#### [WHAT NEEDS TO BE DONE]
Your answer should be every line from the records that contains "xmodulo".

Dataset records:
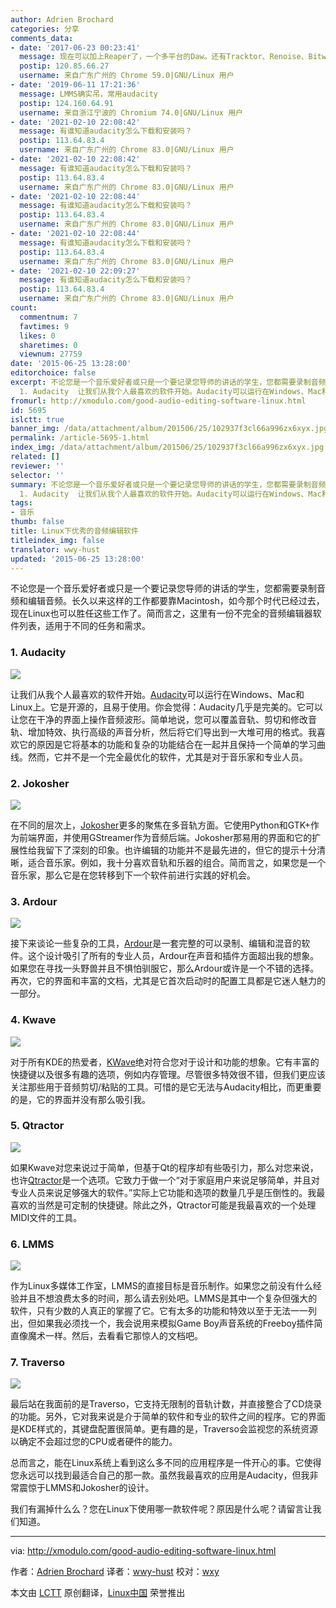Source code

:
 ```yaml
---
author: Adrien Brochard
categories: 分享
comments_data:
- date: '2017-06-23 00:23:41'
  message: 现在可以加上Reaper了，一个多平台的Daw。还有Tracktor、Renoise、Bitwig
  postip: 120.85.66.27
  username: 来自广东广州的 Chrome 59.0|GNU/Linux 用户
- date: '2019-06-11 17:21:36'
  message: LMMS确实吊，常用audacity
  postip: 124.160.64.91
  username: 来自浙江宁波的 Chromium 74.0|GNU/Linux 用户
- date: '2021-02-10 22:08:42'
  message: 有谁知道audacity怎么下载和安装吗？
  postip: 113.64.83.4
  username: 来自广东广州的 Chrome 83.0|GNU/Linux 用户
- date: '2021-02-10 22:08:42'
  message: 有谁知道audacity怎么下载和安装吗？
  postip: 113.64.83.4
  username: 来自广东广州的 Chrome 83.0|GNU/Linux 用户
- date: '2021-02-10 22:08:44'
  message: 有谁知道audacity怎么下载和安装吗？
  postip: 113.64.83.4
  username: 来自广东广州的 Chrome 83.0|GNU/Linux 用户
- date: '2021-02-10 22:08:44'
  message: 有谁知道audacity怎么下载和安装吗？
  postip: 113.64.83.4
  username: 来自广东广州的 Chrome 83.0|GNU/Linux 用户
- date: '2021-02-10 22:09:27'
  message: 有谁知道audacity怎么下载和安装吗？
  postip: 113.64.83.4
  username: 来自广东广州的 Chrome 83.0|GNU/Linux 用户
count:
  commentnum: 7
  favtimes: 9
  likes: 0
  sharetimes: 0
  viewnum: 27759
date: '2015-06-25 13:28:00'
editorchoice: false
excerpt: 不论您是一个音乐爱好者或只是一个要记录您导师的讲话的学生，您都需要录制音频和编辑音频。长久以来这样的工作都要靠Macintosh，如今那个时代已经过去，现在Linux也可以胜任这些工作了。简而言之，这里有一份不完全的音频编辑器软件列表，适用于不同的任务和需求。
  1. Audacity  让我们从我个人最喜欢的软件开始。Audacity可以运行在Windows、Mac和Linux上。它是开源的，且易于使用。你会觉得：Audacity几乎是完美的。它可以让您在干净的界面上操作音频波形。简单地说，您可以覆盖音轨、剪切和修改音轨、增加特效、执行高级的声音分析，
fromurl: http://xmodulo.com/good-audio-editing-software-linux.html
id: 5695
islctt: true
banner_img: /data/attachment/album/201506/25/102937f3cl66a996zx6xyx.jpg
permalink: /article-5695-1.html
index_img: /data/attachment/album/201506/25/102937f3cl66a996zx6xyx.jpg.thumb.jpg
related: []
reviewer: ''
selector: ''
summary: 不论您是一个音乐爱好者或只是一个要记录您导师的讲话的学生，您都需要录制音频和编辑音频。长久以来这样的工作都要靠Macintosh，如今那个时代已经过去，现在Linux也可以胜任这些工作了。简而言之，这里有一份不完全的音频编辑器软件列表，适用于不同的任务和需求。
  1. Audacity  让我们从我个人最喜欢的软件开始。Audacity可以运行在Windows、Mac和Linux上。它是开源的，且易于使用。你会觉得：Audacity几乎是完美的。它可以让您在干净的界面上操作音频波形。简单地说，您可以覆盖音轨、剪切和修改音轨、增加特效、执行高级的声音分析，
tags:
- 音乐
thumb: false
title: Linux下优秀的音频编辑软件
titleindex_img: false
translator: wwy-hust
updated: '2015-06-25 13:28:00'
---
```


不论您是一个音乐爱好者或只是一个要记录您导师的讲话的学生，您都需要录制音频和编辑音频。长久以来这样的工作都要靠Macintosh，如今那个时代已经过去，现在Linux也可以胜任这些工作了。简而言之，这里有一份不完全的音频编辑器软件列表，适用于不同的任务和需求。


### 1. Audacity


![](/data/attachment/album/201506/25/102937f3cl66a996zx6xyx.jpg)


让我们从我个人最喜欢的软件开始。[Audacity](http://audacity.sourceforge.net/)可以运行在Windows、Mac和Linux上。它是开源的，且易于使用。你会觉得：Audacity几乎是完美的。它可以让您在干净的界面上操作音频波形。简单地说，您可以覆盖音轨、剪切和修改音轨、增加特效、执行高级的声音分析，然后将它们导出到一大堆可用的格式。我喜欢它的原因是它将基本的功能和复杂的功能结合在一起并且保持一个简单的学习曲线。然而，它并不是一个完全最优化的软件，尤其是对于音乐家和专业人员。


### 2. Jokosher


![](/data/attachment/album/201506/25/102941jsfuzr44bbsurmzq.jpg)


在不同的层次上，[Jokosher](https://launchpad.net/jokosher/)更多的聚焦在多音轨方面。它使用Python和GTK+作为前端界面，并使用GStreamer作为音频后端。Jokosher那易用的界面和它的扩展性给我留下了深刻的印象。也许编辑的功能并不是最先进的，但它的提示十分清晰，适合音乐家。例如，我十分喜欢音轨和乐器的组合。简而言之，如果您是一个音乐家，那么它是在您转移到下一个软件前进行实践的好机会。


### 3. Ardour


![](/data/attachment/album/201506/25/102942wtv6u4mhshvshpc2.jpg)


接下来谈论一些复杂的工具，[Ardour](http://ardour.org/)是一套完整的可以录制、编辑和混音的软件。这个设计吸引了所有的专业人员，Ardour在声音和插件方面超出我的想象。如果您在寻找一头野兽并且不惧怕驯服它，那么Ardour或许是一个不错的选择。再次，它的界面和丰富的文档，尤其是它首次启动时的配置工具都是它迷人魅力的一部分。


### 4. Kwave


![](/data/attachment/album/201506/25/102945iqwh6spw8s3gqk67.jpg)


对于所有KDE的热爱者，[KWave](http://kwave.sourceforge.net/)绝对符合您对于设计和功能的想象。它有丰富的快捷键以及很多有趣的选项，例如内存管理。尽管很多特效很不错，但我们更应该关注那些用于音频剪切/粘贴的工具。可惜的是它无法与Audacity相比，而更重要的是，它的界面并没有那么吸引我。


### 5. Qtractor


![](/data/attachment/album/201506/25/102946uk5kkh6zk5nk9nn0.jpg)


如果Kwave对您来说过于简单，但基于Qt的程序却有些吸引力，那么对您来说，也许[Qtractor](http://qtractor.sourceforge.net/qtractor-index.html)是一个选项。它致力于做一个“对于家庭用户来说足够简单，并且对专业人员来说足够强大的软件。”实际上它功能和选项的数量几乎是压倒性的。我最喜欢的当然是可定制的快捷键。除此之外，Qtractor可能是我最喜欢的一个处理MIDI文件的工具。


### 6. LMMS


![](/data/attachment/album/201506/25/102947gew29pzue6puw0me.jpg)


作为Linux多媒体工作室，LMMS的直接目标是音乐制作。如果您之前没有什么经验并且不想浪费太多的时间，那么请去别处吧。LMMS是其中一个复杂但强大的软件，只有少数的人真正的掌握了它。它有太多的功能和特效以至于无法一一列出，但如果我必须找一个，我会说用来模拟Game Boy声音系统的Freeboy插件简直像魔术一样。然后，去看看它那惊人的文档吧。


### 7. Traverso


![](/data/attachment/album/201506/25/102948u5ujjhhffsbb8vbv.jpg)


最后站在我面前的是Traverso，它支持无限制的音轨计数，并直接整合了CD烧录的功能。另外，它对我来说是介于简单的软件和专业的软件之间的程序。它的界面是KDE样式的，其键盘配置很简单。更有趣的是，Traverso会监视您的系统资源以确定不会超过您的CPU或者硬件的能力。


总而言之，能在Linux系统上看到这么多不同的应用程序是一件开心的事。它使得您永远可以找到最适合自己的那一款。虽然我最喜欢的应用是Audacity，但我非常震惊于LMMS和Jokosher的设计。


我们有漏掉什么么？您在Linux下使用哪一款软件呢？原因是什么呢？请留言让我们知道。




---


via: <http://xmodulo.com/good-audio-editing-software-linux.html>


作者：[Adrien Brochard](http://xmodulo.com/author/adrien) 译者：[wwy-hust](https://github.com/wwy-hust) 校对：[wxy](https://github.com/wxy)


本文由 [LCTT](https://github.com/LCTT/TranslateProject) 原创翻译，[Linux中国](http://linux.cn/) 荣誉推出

#### [RESULT FOR THIS EXERCISE]
fromurl: http://xmodulo.com/good-audio-editing-software-linux.html
via: <http://xmodulo.com/good-audio-editing-software-linux.html>
作者：[Adrien Brochard](http://xmodulo.com/author/adrien) 译者：[wwy-hust](https://github.com/wwy-hust) 校对：[wxy](https://github.com/wxy)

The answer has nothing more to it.